Operações de açúcar brasileiras existentes do comprador
A COFCO International é uma das maiores produtoras de açúcar e etanol no Brasil, de acordo com a descrição oficial de seu negócio de açúcar pela empresa. A companhia obtém cana-de-açúcar principalmente do estado de São Paulo, onde administra 189.000 hectares de plantações, e suas quatro usinas de açúcar existentes produzem açúcar e produtos de etanol para os mercados doméstico e internacional. A COFCO International também comercializa açúcar da Ásia do Sul e do Sudeste Asiático.
A empresa opera um terminal de transbordo em Votuporanga que recebe açúcar bruto de plantas e usinas próximas; esses produtos são armazenados antes de serem transportados para o terminal da COFCO International em Santos ou para outros terminais portuários de terceiros. Seus balcões de negociação de açúcar estão localizados nos Estados Unidos, Brasil, Genebra, Dubai, Nova Délhi, Bangkok, Xangai e Cingapura, abastecendo e fornecendo açúcar bruto a granel e açúcar branco.

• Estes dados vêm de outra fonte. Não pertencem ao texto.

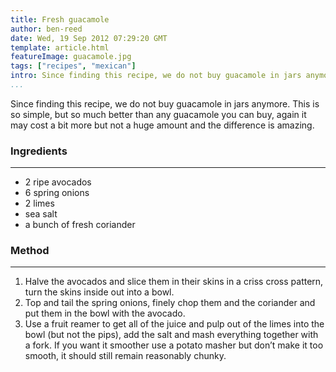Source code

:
 ```yaml
---
title: Fresh guacamole
author: ben-reed
date: Wed, 19 Sep 2012 07:29:20 GMT
template: article.html
featureImage: guacamole.jpg
tags: ["recipes", "mexican"]
intro: Since finding this recipe, we do not buy guacamole in jars anymore. This is so simple, but so much better than any guacamole you can buy, again it may cost a bit more but not a huge amount and the difference is amazing.
...
```


Since finding this recipe, we do not buy guacamole in jars anymore. This is so simple, but so much better than any guacamole you can buy, again it may cost a bit more but not a huge amount and the difference is amazing.

### Ingredients
---

*   2 ripe avocados
*   6 spring onions
*   2 limes
*   sea salt
*   a bunch of fresh coriander

### Method
---

1.  Halve the avocados and slice them in their skins in a criss cross pattern, turn the skins inside out into a bowl.
2.  Top and tail the spring onions, finely chop them and the coriander and put them in the bowl with the avocado.
3.  Use a fruit reamer to get all of the juice and pulp out of the limes into the bowl (but not the pips), add the salt and mash everything together with a fork. If you want it smoother use a potato masher but don’t make it too smooth, it should still remain reasonably chunky.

A COFCO International descreve o açúcar bruto como derivado do suco extraído da cana-de-açúcar antes de ser refinado em outros produtos, com a bagaço, subproduto da produção de açúcar, e o etanol também fornecendo combustível para gerar energia, particularmente no Brasil. A empresa descreve o Brasil como o maior produtor mundial de açúcar, representando 25% da produção global, e de etanol.
A Bunge não divulgou uma data prevista para o fechamento da venda das usinas além das condições de fechamento declaradas, e o comunicado não identificou consultores financeiros ou jurídicos para a transação. A empresa afirmou que costuma publicar informações importantes para investidores na seção Investors de seu site.